*** Opening RECORDS FOR THIS TASK ***
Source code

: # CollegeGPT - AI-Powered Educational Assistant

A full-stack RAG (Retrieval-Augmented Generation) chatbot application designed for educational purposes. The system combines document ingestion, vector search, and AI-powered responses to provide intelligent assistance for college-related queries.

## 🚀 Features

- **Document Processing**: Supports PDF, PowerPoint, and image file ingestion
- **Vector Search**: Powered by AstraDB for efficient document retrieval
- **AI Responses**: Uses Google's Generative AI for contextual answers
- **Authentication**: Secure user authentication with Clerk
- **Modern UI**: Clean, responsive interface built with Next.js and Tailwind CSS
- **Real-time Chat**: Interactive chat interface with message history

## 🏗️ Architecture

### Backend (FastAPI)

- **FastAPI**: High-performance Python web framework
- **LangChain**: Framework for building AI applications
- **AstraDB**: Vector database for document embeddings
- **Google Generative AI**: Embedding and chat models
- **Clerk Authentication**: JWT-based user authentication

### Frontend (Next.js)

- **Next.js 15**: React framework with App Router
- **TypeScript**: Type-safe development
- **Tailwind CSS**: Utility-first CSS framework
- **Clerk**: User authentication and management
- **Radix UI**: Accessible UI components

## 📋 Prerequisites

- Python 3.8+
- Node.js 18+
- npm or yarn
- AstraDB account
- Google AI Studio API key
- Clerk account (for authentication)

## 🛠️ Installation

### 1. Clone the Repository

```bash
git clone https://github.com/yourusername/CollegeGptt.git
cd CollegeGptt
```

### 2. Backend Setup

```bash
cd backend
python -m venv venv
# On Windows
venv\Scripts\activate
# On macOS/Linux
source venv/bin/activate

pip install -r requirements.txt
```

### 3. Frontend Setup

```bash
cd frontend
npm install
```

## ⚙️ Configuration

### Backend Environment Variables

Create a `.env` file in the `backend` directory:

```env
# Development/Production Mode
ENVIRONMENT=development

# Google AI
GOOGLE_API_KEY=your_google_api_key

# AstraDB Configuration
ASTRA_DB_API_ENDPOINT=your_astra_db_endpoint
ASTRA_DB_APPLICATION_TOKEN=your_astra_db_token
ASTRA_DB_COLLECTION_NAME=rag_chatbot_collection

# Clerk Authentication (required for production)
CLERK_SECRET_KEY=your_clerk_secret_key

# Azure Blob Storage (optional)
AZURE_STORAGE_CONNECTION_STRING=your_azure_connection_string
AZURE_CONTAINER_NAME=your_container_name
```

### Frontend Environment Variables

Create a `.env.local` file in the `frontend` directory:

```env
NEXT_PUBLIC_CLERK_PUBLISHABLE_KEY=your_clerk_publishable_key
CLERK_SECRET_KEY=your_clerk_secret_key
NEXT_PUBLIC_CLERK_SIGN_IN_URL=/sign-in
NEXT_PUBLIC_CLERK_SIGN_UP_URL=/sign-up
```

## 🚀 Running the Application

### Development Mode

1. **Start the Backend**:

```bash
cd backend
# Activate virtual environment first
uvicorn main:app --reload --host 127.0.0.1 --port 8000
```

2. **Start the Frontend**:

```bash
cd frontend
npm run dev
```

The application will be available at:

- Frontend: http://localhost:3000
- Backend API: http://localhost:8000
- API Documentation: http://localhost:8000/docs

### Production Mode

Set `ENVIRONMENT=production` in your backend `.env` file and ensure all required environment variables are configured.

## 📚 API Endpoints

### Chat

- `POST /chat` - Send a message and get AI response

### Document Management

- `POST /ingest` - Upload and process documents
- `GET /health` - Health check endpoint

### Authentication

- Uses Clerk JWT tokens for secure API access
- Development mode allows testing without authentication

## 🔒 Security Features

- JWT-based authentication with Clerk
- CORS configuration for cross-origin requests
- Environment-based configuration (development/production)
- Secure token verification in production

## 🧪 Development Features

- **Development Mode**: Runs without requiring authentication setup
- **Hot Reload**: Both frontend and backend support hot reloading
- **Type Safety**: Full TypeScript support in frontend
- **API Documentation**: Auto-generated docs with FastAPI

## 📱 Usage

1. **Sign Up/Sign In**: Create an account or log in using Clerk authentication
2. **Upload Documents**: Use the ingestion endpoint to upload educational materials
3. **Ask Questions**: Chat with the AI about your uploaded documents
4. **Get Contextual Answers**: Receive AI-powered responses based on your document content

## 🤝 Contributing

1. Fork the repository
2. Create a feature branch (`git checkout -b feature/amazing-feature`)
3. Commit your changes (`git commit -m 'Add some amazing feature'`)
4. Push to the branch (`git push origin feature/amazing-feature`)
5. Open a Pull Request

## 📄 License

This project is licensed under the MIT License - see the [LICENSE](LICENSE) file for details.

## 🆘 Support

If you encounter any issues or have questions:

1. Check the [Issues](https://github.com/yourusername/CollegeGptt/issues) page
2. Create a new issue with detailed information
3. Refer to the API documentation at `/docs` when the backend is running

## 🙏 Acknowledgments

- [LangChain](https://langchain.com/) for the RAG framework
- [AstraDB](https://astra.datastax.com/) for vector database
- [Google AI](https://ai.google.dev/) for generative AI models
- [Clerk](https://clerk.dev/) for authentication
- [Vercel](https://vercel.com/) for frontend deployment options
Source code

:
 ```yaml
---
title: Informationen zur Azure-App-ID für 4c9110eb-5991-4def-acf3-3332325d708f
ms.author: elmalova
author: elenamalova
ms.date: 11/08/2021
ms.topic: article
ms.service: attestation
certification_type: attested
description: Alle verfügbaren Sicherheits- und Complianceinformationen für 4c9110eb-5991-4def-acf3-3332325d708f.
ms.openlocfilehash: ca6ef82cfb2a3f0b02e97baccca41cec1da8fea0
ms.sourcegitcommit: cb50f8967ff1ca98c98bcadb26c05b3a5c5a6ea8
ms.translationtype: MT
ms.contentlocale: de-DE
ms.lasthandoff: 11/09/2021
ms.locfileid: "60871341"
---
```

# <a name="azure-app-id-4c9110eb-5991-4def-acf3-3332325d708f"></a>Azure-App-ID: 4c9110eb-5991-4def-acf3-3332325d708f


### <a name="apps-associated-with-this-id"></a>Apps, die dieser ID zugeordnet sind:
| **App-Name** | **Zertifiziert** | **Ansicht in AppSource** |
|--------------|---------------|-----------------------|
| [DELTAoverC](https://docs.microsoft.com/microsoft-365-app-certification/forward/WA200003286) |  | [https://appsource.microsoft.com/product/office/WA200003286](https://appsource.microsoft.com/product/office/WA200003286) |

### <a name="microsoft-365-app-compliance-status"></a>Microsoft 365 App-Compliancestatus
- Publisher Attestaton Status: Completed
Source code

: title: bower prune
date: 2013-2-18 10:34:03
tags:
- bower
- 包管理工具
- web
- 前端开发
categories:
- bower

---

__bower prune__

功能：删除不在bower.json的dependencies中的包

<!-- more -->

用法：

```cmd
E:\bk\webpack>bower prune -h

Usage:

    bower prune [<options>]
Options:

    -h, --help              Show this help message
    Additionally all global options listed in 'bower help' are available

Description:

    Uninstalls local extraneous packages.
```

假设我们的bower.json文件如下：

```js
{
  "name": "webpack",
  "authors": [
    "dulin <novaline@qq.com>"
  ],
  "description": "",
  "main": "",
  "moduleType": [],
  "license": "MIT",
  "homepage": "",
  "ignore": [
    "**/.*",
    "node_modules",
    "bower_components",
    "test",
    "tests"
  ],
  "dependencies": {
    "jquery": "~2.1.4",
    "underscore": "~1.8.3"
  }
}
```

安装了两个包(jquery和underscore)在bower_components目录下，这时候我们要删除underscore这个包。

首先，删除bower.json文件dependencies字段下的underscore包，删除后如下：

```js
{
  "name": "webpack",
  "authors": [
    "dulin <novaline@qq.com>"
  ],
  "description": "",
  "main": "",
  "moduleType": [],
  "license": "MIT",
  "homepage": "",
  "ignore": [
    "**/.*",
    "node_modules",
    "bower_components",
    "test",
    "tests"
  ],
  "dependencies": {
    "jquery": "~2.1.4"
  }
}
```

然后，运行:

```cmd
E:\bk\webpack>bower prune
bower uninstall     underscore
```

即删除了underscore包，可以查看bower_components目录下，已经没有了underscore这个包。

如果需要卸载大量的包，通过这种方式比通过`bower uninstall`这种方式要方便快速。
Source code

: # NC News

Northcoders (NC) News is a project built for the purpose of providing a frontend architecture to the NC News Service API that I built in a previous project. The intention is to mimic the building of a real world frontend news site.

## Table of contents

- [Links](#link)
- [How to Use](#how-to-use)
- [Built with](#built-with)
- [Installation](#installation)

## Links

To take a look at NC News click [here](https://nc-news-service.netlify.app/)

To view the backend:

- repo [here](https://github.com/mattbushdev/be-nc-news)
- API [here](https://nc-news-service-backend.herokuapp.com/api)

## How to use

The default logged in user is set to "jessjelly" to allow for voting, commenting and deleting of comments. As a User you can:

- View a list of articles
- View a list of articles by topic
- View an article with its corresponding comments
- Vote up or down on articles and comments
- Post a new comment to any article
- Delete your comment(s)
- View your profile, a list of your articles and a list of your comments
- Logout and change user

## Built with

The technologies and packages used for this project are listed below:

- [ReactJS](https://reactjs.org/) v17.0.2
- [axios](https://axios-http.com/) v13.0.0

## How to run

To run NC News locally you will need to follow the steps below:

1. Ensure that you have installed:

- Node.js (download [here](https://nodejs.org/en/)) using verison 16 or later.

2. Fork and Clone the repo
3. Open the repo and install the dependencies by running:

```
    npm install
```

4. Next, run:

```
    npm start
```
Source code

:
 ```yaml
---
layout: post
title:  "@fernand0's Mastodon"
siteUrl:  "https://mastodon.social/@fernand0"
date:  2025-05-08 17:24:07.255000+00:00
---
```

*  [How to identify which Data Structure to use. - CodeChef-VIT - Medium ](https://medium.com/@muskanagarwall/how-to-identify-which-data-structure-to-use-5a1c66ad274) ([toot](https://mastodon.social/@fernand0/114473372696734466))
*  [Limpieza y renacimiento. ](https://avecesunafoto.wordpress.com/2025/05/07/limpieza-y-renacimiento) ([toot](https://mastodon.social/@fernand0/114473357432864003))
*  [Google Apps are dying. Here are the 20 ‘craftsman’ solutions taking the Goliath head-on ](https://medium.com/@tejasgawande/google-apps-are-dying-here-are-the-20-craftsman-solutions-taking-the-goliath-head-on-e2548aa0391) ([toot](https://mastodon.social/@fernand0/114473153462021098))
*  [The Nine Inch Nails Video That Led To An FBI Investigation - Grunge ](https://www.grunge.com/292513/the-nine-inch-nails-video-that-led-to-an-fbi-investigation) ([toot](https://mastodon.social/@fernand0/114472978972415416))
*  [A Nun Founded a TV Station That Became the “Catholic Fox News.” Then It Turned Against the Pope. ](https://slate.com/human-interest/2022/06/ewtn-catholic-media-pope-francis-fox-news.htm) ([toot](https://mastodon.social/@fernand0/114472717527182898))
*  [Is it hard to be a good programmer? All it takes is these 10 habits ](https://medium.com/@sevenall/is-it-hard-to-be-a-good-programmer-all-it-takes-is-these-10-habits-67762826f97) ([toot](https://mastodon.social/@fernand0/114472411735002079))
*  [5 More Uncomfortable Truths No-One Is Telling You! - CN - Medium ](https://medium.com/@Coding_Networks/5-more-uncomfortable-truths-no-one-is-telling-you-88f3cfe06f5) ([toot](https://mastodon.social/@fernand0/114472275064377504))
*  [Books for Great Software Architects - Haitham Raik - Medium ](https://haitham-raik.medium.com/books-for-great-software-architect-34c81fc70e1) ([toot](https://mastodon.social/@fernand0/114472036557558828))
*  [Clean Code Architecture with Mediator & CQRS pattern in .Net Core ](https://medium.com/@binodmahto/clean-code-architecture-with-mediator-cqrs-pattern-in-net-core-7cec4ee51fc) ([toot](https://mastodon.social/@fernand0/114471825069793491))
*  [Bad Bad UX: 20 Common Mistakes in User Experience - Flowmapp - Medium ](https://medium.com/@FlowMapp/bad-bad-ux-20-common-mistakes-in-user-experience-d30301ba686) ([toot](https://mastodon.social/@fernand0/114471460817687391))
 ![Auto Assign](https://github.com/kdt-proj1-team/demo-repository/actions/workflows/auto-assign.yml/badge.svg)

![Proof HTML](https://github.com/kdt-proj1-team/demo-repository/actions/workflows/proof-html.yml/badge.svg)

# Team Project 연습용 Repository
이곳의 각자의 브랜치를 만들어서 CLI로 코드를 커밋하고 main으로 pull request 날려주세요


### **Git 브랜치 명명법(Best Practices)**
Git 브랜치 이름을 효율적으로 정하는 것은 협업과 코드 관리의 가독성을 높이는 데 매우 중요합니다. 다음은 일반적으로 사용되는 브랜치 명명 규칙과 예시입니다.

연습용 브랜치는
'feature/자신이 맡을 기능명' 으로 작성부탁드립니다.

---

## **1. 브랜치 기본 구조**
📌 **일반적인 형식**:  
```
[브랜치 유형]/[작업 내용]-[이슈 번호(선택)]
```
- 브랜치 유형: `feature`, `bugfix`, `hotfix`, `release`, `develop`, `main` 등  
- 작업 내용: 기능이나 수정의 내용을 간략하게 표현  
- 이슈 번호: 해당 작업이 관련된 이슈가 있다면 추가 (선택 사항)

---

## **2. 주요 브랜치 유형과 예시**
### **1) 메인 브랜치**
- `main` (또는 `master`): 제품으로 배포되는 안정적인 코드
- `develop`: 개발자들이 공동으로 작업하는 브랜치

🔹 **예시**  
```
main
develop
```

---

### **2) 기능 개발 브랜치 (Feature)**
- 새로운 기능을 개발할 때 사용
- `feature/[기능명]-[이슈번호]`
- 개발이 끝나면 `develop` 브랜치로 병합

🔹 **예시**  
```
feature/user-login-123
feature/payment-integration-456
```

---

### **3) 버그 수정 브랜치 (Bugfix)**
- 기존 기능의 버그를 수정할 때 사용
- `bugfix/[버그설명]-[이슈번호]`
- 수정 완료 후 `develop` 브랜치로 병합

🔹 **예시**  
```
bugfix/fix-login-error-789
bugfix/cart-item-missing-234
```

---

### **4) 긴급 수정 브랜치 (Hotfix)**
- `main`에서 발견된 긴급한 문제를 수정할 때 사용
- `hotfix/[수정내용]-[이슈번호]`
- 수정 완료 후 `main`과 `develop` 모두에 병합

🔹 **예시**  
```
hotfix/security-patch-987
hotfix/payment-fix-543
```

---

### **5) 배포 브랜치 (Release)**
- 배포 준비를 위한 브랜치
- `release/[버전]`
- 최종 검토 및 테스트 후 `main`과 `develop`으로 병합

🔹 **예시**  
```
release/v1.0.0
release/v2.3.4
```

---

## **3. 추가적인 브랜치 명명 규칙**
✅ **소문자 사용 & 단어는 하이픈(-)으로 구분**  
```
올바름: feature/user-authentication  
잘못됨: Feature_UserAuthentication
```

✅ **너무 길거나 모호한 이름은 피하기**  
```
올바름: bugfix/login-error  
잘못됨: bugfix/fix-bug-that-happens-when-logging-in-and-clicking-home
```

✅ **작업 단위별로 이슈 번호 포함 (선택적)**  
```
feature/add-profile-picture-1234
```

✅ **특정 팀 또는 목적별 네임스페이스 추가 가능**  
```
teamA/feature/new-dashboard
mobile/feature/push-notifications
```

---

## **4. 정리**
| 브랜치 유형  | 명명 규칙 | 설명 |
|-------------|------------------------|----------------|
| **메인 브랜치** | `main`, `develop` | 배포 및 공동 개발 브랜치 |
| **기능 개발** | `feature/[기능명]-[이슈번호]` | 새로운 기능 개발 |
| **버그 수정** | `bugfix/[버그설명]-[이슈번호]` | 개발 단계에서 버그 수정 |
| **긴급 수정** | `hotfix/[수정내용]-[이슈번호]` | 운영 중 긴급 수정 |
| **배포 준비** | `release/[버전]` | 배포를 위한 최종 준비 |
*** Closing RECORDS FOR THIS TASK ***
■ WORK TO COMPLETE:
Show all lines from the records above where the word "interface" occurs.

■ RESULT FOR THIS EXERCISE:
- **Modern UI**: Clean, responsive interface built with Next.js and Tailwind CSS
- **Real-time Chat**: Interactive chat interface with message history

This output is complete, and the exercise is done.